**Work item:** Working from the records below, repeat exactly the lines starting at the line that contains "2. 自分の開発ディレクトリに移動（例はICディレクトリ）" and ending at the line that contains "- 開発をGit上に保存", inclusive.

Collection entries:
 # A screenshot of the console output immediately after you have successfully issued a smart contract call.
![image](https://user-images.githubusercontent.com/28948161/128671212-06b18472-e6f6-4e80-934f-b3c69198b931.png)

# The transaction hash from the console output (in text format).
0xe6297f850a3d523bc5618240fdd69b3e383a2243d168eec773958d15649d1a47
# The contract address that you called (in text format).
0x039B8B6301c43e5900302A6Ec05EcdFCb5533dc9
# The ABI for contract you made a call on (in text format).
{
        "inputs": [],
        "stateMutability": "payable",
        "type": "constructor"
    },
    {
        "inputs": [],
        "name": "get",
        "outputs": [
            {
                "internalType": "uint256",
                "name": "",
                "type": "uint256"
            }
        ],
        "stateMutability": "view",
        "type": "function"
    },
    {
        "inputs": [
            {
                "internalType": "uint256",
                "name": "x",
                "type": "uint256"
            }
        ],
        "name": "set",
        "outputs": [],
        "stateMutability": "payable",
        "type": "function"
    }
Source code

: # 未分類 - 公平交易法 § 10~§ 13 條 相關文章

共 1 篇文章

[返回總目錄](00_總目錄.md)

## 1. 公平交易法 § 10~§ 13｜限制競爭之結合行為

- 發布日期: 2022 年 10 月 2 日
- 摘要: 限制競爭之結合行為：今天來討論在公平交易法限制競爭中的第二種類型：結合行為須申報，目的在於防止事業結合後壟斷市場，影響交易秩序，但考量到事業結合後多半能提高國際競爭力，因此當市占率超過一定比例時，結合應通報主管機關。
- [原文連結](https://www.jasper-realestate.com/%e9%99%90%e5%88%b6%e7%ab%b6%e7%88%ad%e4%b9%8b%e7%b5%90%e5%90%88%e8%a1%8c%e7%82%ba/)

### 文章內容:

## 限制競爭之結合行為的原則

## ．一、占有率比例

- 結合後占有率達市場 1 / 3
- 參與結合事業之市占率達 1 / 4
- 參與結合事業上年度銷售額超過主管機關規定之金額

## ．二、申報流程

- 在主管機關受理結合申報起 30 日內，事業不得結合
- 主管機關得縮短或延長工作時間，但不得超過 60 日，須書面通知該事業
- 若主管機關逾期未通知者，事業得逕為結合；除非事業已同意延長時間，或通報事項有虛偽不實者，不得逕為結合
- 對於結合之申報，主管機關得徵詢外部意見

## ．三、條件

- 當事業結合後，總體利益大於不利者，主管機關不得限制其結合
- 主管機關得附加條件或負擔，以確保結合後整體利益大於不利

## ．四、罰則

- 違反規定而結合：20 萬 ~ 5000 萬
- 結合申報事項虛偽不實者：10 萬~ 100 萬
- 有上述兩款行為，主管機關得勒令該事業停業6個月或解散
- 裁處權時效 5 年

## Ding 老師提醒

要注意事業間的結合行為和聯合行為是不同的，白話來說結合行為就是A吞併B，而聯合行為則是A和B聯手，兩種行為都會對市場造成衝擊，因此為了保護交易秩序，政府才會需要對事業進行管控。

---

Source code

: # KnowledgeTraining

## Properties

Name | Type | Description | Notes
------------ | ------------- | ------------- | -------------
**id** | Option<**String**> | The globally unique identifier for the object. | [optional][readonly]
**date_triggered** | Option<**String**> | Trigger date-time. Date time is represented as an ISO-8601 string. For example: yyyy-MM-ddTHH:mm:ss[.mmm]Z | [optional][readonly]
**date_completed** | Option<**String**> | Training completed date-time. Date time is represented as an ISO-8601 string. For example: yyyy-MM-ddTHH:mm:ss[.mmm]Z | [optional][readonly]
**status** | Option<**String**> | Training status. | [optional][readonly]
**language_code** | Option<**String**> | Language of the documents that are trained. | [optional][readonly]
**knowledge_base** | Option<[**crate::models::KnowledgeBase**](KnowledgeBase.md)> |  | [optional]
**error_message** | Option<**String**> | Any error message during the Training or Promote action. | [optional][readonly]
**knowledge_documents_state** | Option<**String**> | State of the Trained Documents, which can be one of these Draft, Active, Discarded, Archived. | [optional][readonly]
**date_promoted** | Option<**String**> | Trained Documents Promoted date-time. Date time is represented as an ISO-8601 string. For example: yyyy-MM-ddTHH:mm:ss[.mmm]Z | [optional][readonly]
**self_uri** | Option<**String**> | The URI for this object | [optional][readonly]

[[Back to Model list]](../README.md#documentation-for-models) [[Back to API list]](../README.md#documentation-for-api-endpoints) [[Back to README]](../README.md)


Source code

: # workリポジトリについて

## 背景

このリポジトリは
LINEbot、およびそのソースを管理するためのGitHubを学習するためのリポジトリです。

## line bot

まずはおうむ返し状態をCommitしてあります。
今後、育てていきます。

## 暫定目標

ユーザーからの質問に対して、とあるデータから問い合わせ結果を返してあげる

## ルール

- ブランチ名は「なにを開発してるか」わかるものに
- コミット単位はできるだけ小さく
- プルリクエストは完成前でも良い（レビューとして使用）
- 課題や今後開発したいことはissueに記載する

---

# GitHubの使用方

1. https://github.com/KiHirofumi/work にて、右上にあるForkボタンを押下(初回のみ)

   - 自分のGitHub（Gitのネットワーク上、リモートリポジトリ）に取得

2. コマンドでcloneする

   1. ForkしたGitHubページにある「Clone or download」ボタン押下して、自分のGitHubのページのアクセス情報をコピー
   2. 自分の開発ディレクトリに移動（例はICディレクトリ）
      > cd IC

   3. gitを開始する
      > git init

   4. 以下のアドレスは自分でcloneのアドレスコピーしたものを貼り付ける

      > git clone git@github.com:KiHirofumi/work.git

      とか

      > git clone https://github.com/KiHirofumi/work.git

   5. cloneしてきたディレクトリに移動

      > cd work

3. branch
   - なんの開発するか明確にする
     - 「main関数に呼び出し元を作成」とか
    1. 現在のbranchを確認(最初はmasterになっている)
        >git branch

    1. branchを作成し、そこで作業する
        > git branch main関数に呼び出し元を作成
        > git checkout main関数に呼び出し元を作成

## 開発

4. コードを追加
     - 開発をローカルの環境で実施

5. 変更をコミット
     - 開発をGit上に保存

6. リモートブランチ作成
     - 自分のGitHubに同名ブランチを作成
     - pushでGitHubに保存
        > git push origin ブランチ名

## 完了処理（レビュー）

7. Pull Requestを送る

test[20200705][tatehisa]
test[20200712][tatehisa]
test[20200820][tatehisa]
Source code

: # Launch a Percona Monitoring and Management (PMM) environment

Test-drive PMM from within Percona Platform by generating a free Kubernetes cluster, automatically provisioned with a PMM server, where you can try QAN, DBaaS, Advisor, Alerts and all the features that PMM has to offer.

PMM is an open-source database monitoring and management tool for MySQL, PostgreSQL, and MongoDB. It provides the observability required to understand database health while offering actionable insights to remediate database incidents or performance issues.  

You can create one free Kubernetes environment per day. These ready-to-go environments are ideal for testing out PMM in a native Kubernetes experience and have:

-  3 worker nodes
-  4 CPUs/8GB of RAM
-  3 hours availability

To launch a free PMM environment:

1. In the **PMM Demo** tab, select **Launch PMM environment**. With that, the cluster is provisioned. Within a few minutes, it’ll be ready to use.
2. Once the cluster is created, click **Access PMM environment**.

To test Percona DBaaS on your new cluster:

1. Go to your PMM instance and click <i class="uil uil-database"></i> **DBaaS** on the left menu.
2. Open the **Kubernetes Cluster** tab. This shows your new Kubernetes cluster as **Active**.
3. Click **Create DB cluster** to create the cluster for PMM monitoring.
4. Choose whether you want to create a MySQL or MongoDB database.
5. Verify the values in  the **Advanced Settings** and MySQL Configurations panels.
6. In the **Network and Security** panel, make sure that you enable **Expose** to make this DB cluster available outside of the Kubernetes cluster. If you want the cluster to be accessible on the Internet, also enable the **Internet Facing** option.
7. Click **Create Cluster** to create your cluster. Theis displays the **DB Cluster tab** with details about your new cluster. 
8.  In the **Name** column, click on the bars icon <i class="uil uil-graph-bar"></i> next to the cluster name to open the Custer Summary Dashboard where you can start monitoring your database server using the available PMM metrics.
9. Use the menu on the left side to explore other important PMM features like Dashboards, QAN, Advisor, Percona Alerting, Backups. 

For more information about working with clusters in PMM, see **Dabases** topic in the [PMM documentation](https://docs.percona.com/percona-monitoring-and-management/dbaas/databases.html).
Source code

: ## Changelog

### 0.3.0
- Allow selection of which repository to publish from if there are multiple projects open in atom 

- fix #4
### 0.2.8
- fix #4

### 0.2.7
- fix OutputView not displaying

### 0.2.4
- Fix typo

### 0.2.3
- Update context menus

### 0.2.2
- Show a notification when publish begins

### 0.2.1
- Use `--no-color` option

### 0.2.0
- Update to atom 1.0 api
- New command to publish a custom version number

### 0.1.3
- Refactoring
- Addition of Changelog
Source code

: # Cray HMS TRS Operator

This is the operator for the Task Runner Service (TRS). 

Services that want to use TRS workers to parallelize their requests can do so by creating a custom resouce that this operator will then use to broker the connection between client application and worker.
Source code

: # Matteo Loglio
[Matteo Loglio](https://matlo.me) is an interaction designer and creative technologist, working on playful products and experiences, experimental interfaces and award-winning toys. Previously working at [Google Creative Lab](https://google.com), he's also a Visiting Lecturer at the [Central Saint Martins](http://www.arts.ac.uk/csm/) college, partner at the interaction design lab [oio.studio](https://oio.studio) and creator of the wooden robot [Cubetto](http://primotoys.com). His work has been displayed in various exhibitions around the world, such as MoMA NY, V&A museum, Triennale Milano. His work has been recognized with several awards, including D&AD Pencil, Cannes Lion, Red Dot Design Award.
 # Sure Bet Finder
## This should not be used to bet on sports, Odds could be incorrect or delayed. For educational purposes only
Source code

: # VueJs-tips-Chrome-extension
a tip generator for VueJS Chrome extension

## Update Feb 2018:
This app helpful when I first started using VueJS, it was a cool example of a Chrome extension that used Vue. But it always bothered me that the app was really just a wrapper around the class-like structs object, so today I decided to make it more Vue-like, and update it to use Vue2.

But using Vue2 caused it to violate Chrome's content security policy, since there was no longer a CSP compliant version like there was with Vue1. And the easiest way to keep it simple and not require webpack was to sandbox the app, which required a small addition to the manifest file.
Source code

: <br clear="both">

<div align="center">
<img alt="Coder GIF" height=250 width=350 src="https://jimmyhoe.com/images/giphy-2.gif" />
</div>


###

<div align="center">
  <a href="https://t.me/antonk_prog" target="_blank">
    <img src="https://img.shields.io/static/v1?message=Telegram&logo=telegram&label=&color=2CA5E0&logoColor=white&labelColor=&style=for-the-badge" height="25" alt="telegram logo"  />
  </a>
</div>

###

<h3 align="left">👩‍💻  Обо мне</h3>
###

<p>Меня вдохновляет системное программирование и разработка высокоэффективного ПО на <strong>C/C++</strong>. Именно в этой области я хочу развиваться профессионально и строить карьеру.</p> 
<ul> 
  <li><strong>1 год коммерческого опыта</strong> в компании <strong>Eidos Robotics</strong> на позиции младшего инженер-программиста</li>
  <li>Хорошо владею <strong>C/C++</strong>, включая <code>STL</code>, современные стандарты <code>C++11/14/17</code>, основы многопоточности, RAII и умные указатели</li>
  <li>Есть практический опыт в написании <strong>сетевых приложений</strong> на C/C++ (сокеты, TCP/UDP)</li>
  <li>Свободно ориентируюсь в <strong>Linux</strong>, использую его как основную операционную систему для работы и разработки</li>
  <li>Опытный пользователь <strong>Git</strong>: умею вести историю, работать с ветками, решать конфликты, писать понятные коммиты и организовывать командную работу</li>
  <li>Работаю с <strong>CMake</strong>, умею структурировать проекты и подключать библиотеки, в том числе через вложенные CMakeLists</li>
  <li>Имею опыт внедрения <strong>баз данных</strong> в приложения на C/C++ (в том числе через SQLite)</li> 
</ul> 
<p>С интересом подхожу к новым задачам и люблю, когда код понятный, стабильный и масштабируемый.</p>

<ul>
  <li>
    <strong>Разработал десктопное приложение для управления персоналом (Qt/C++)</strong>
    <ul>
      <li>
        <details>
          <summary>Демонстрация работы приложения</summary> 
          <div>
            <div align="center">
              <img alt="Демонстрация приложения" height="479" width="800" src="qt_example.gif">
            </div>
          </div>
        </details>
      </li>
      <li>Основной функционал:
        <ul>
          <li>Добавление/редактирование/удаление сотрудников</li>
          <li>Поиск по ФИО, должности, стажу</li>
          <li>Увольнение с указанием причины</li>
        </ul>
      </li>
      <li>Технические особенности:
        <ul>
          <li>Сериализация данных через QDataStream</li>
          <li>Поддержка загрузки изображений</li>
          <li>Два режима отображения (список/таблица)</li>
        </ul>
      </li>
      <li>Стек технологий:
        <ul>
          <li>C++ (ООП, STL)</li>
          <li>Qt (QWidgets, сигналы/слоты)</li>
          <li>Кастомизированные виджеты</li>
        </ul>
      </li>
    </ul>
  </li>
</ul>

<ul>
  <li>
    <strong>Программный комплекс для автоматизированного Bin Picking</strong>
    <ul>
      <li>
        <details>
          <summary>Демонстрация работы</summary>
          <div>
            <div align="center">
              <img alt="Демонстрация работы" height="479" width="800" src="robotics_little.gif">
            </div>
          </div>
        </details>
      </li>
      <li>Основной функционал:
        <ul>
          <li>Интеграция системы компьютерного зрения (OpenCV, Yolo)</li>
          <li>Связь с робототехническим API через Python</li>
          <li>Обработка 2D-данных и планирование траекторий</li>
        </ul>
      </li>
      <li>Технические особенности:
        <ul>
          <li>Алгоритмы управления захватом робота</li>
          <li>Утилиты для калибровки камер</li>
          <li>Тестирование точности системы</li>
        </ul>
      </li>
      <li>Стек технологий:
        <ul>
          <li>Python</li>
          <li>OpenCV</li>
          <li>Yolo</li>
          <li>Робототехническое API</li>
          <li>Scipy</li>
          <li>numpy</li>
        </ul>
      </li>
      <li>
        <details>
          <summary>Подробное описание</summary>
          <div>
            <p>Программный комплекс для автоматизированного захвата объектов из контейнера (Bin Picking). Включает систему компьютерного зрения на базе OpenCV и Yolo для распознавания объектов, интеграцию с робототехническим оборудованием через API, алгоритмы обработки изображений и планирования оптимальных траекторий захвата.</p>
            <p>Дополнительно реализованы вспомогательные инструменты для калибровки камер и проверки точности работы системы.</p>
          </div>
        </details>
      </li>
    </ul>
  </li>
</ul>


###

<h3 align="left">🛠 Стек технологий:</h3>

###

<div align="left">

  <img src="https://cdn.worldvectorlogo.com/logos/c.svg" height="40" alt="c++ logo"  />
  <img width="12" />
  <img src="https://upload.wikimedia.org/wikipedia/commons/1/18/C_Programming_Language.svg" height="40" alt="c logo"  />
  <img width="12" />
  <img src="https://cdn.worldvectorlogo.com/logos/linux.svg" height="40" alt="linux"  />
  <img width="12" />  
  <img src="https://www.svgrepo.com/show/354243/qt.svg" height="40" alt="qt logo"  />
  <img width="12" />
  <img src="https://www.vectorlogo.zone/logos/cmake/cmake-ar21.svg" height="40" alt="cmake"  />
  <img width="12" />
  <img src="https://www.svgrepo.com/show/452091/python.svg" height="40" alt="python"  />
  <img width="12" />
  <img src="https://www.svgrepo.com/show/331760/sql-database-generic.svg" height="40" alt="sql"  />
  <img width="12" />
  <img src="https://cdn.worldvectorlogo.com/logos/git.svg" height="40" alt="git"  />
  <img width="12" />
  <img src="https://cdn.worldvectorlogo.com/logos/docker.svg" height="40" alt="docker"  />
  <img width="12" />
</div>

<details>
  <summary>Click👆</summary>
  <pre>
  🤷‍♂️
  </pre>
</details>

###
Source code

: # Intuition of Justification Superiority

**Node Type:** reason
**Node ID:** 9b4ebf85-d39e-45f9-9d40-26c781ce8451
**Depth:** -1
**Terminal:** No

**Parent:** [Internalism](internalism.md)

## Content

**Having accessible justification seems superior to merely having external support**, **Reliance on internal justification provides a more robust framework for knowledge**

**Output:**
   2. 自分の開発ディレクトリに移動（例はICディレクトリ）
      > cd IC

   3. gitを開始する
      > git init

   4. 以下のアドレスは自分でcloneのアドレスコピーしたものを貼り付ける

      > git clone git@github.com:KiHirofumi/work.git

      とか

      > git clone https://github.com/KiHirofumi/work.git

   5. cloneしてきたディレクトリに移動

      > cd work

3. branch
   - なんの開発するか明確にする
     - 「main関数に呼び出し元を作成」とか
    1. 現在のbranchを確認(最初はmasterになっている)
        >git branch

    1. branchを作成し、そこで作業する
        > git branch main関数に呼び出し元を作成
        > git checkout main関数に呼び出し元を作成

## 開発

4. コードを追加
     - 開発をローカルの環境で実施

5. 変更をコミット
     - 開発をGit上に保存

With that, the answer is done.